## Your goal
Retype, word for word, every line from the one holding "1. [Satellite_TLE.txt](./Satellite_TLE.txt)" through the one holding "has the following" in the entries below, both included, and only those lines.

▽

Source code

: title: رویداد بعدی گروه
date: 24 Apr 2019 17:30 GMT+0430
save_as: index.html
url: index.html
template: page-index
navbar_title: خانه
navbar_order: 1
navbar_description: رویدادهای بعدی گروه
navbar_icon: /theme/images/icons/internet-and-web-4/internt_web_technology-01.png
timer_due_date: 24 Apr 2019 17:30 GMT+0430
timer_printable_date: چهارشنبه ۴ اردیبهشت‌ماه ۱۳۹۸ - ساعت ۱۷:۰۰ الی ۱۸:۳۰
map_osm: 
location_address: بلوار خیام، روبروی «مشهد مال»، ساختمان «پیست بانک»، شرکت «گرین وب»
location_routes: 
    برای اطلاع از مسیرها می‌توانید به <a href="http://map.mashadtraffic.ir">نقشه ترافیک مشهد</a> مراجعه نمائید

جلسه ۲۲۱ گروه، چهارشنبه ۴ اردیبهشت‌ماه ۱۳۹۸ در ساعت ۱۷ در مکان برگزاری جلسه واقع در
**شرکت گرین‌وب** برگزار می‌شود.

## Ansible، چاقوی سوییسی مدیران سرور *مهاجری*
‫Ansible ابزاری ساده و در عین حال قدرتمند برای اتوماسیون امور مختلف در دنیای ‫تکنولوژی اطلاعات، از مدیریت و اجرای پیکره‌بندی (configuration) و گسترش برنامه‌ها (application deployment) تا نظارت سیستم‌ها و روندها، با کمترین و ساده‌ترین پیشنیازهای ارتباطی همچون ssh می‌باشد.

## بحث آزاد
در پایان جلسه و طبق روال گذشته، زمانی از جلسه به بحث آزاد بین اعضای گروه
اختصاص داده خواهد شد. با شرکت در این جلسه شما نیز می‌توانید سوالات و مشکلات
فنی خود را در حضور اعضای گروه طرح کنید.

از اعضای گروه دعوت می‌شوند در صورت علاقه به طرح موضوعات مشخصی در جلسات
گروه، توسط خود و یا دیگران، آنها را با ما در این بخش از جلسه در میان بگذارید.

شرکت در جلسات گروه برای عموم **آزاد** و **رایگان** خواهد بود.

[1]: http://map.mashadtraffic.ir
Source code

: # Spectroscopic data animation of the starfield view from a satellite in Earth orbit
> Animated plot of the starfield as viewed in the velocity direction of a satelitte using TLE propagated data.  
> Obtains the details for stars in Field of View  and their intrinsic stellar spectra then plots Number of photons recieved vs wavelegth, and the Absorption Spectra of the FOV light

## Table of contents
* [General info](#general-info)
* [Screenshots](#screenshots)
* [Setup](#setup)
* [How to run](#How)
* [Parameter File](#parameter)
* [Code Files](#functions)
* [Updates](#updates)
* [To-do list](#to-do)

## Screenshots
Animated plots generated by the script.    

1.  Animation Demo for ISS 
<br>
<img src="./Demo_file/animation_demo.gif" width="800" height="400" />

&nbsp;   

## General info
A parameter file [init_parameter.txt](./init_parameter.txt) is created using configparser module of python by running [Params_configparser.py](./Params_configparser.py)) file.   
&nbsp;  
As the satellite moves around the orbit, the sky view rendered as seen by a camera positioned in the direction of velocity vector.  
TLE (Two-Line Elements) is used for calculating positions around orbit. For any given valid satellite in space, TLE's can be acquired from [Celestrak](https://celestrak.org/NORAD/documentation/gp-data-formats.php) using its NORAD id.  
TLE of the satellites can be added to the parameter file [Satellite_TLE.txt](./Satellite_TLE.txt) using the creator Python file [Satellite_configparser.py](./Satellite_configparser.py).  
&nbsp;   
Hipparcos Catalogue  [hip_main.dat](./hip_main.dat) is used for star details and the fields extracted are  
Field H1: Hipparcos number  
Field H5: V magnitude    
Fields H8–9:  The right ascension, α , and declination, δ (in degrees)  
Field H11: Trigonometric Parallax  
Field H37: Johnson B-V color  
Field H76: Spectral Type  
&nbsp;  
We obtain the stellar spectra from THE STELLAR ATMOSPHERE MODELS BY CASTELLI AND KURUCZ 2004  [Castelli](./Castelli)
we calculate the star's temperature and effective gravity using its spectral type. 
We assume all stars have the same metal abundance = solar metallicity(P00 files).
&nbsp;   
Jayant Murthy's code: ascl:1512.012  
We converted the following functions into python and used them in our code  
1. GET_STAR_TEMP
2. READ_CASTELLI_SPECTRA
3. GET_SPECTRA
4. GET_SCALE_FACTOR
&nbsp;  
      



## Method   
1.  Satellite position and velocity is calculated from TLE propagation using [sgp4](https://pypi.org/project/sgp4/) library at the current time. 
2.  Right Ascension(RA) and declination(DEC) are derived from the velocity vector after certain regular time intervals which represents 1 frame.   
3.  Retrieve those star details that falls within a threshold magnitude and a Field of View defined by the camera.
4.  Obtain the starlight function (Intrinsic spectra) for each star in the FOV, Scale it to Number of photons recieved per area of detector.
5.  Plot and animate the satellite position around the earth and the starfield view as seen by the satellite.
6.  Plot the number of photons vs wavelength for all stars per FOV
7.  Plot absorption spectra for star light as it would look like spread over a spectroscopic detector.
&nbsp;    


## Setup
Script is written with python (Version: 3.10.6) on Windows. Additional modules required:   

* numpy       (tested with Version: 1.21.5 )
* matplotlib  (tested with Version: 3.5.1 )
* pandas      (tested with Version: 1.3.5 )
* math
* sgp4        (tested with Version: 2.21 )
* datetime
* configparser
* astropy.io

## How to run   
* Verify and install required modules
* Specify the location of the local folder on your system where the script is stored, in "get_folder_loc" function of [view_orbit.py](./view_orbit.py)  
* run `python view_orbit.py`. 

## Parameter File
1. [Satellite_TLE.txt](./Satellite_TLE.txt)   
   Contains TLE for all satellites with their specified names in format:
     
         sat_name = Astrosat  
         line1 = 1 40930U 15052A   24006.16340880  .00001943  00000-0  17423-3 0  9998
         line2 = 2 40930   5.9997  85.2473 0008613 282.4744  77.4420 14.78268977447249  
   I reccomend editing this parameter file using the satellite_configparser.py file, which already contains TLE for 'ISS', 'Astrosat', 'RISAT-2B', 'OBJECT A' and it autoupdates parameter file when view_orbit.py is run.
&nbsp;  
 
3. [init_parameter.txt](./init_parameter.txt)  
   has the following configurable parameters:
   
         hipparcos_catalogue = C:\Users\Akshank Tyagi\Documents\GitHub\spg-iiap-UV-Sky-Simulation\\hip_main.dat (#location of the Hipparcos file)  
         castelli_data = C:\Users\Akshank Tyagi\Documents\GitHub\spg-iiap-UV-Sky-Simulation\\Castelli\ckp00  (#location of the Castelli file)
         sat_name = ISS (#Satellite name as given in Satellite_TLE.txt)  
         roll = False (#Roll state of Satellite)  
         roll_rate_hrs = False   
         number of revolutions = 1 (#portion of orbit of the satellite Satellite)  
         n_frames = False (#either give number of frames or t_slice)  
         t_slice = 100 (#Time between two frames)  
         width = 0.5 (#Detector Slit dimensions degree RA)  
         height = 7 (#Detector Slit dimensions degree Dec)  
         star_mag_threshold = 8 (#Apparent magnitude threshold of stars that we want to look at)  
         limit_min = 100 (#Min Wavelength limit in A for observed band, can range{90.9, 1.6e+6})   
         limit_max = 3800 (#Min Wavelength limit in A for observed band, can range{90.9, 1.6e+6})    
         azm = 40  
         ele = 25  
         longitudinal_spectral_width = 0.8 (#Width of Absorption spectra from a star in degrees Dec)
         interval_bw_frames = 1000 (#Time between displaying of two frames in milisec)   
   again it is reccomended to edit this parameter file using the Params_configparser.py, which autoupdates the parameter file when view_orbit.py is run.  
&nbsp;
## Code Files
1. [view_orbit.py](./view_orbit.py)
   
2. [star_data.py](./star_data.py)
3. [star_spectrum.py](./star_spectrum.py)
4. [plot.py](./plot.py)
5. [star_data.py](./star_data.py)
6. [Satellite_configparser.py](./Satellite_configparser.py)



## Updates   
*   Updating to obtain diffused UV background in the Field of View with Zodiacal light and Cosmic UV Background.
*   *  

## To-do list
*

△

## Exercise output
1. [Satellite_TLE.txt](./Satellite_TLE.txt)   
   Contains TLE for all satellites with their specified names in format:
     
         sat_name = Astrosat  
         line1 = 1 40930U 15052A   24006.16340880  .00001943  00000-0  17423-3 0  9998
         line2 = 2 40930   5.9997  85.2473 0008613 282.4744  77.4420 14.78268977447249  
   I reccomend editing this parameter file using the satellite_configparser.py file, which already contains TLE for 'ISS', 'Astrosat', 'RISAT-2B', 'OBJECT A' and it autoupdates parameter file when view_orbit.py is run.
&nbsp;  
 
3. [init_parameter.txt](./init_parameter.txt)  
   has the following configurable parameters:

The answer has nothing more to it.